UCLA began the afternoon on a 3-0 run over the first six minutes of the game, contributing to a 4-1 lead by the end of the first quarter. After a 3-2 Tiger run spanning five minutes cut into the Bruins’ lead, the blue and gold finished the half on a 4-1 run of its own to take a 9-4 lead into halftime.
“We came out with some pretty good energy,” said coach Adam Wright. “Princeton moves extremely well, but they could have had three, four more goals easily tonight.”
Junior attacker Tommy Gruwell, who shot 3-of-12 over his last two games, had a first-half hat trick on 3-of-4 shooting to lead UCLA in scoring.
“We’re just taking what they’re giving us,” Gruwell said. “We had a good attack in the first half, which made it easy for scoring opportunities.”
The Bruins scored again in the opening minute of the second half but failed to score in the final seven minutes of the third quarter. Princeton endured a seven-minute scoring drought spanning the second and third quarters before adding their lone goal of the third with less than two minutes left.
The Bruins and Tigers endured more than five straight minutes of scoreless play in the frame, resulting in a 10-5 lead for the host team heading into the final quarter.
Wright said his team missed some scoring opportunities and turned the ball over too often during the period.
“We missed some early ball opportunities to our centers,” Wright said. “Our passing in the second half was not good at all. A lot of those turnovers are going to be free goals.”
With the win, UCLA will take on Cal in a semifinal Saturday, after the Golden Bears earned an opening-round bye in the tournament.

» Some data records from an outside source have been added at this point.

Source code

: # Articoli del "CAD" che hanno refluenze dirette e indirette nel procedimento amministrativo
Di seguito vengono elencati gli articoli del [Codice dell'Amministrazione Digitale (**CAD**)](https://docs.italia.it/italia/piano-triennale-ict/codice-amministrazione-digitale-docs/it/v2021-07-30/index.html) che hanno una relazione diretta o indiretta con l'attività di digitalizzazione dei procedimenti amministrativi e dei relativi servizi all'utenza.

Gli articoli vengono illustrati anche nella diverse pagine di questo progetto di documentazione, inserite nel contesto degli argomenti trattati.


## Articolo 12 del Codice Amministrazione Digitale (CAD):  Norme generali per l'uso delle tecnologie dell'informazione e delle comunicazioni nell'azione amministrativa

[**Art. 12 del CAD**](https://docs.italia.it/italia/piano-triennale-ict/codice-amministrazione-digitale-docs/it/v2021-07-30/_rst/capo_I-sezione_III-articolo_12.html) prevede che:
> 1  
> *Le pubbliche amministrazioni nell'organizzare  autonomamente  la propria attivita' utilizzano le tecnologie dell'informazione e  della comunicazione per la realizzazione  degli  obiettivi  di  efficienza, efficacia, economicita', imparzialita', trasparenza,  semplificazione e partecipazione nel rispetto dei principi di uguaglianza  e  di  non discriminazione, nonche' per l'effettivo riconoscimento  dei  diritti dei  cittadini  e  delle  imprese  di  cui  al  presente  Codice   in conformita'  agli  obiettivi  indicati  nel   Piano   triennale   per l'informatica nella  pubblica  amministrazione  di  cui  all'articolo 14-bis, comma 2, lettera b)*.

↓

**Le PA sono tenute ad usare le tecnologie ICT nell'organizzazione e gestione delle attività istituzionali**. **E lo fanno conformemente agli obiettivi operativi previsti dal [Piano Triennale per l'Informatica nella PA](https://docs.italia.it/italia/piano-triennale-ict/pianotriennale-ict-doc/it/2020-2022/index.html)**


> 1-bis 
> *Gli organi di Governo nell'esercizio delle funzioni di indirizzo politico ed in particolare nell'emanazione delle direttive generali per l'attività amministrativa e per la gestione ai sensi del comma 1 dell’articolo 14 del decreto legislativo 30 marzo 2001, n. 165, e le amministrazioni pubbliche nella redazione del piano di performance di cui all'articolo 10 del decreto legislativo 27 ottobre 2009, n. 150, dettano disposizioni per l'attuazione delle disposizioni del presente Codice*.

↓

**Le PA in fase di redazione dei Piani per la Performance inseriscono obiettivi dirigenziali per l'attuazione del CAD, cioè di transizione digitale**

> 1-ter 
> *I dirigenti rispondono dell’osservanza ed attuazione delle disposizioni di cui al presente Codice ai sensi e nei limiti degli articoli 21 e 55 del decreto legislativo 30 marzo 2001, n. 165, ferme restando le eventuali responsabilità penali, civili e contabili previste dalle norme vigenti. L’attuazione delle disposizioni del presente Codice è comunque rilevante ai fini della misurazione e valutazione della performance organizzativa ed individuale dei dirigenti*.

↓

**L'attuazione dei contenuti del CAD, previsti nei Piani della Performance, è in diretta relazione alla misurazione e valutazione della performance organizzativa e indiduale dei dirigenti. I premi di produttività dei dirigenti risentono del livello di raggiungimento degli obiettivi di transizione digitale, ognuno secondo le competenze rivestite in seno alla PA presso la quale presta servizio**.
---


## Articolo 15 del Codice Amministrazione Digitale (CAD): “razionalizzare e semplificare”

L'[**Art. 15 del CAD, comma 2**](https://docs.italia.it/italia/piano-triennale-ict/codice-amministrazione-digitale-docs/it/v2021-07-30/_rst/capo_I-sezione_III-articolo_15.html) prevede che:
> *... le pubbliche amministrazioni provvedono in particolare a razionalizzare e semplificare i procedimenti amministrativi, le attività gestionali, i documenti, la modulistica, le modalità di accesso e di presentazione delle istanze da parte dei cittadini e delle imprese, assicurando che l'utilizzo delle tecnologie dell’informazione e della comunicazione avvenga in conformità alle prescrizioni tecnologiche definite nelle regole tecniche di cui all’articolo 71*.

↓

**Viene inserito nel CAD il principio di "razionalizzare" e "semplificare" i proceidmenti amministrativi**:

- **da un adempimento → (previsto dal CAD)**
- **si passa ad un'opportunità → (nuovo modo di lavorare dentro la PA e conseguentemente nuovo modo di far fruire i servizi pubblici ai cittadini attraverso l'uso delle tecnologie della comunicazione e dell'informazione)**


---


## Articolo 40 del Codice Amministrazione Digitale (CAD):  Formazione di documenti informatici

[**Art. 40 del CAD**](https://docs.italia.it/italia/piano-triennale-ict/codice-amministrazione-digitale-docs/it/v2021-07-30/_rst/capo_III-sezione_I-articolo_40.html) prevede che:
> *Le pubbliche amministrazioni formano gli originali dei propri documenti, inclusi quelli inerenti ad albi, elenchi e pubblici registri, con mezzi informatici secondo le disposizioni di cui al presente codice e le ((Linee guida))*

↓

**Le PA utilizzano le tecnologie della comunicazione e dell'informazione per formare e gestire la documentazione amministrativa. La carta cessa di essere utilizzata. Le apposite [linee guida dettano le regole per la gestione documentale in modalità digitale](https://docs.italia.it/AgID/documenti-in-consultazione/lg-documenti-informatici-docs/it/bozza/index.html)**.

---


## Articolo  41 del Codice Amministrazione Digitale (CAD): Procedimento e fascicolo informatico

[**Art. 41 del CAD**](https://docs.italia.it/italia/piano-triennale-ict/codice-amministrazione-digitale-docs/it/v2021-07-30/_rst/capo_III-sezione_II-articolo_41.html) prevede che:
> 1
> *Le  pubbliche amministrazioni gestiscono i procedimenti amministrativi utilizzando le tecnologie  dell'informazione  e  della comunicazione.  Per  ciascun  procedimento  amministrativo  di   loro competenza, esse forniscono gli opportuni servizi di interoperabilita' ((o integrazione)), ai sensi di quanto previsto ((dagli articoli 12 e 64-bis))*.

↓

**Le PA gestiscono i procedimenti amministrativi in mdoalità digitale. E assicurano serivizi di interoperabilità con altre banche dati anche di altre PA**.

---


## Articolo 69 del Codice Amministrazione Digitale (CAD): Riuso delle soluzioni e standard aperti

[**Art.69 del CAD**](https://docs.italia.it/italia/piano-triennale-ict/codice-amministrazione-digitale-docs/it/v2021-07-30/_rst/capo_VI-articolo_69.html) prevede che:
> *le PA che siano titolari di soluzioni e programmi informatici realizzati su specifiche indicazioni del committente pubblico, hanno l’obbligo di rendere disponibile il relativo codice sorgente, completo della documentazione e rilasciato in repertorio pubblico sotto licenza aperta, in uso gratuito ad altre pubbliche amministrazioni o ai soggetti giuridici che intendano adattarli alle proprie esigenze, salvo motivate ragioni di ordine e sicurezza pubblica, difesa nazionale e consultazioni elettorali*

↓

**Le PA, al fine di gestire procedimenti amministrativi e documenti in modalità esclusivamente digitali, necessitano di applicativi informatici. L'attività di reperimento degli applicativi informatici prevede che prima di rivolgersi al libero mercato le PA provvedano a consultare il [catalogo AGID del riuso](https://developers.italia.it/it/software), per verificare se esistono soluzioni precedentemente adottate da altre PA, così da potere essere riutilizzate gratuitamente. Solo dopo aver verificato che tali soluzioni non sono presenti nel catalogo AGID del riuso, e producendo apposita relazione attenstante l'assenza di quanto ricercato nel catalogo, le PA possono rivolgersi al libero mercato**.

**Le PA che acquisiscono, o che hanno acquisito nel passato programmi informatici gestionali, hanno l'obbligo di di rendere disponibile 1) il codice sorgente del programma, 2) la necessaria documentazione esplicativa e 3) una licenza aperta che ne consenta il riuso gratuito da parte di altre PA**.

“They have a lot of really dynamic players,” Wright said. “(Nikolaos) Papanikolaou – what he’s doing in the middle of the pool is truly special. They have great defenders, they have outside players that move really well, they have shooters in every position, so we know we’re going to have to be really good in our defense.
Since last season, the Bruins have gone 1-5 against their Northern California rivals, including going winless against the Golden Bears in the 2021 season. Cal handed UCLA a seven-goal loss to end the regular season, the worst defeat of the season for the blue and gold and largest since a six-goal loss to Stanford in 2019.
Junior goalkeeper Bernardo Maurizi, who recorded five saves in three quarters of action, said his team needs to believe in its system to beat the Golden Bears on Saturday.
“We need to play as a team,” Maurizi said. “It just matters who wants it more, who’s willing to commit to the small details, and that will be the team that will be successful.”
First sprint between the Bruins and Golden Bears is set for 4 p.m. on Saturday with a championship berth on the line.